Stored records:

___

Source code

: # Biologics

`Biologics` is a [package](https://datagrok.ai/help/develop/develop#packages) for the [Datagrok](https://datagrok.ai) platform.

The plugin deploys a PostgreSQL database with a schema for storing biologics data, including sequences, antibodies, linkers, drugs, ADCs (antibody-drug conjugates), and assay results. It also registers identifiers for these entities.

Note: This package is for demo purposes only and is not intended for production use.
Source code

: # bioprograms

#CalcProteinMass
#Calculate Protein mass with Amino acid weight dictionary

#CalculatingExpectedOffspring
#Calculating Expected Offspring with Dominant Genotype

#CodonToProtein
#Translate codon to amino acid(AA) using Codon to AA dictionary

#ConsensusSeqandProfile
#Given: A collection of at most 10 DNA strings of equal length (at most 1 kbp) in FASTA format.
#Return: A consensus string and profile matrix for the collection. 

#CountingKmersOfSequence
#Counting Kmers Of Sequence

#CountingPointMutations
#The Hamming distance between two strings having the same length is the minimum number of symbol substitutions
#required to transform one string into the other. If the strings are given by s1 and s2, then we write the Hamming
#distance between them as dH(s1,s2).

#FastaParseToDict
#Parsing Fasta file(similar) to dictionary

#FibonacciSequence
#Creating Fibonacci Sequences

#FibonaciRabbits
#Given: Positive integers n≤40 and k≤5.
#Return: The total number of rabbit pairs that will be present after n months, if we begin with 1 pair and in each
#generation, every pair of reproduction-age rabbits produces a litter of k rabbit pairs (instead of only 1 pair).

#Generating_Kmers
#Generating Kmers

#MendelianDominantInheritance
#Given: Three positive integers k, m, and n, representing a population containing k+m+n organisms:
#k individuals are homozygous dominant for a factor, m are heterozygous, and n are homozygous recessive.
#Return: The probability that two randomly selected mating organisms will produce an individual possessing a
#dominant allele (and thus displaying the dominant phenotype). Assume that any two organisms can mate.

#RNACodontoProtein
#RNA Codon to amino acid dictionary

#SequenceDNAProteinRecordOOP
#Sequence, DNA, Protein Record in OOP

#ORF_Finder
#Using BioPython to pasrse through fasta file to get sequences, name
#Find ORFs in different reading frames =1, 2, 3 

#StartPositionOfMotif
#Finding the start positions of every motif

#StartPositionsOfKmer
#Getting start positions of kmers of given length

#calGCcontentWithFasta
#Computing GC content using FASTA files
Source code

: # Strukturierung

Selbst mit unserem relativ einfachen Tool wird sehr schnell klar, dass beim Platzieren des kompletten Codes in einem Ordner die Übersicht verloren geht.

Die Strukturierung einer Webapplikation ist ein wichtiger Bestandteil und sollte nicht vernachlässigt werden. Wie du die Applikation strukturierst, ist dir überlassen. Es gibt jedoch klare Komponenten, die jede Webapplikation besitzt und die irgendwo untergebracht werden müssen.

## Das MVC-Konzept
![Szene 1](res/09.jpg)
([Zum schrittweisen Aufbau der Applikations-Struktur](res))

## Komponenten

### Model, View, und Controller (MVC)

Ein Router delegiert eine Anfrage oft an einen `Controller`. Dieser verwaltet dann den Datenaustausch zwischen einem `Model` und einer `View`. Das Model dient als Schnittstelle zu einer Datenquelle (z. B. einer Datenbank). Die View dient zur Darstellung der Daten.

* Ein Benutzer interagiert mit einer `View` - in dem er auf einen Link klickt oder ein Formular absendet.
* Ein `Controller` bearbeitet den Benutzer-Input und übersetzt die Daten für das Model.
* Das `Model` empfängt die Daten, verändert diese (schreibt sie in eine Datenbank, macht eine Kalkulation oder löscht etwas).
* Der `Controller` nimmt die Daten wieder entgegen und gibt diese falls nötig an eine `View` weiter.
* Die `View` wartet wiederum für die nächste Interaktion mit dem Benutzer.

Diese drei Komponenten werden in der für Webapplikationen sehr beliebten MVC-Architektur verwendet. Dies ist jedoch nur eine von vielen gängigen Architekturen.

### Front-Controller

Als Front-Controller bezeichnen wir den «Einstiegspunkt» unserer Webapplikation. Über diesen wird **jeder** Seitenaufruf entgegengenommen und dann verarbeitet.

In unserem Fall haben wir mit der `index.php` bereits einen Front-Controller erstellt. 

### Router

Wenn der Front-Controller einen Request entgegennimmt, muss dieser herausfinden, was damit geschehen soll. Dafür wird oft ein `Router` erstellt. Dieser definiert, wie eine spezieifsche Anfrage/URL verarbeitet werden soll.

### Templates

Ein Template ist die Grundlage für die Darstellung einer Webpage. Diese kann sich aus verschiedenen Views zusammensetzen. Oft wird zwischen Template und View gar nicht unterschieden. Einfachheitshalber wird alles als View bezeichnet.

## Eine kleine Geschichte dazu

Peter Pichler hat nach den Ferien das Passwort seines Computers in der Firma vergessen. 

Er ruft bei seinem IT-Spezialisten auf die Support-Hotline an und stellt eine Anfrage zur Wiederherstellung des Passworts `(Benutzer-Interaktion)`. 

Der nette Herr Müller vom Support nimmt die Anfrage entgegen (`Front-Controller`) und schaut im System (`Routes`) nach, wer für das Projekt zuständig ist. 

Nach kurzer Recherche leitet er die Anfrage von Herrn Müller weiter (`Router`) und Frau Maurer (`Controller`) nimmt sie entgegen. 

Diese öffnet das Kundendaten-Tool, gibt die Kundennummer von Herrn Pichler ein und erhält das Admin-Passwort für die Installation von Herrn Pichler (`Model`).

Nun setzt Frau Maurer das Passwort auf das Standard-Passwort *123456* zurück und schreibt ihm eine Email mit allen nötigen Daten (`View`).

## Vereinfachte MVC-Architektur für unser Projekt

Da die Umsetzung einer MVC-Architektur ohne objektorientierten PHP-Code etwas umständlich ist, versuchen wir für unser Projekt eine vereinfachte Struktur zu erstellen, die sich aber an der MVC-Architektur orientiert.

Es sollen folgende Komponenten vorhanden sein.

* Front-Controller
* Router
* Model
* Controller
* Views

___

• EXERCISE
The answer must consist of every line from the entries that holds the string "weiter".

• ANSWER AREA
* Der `Controller` nimmt die Daten wieder entgegen und gibt diese falls nötig an eine `View` weiter.
Nach kurzer Recherche leitet er die Anfrage von Herrn Müller weiter (`Router`) und Frau Maurer (`Controller`) nimmt sie entgegen. 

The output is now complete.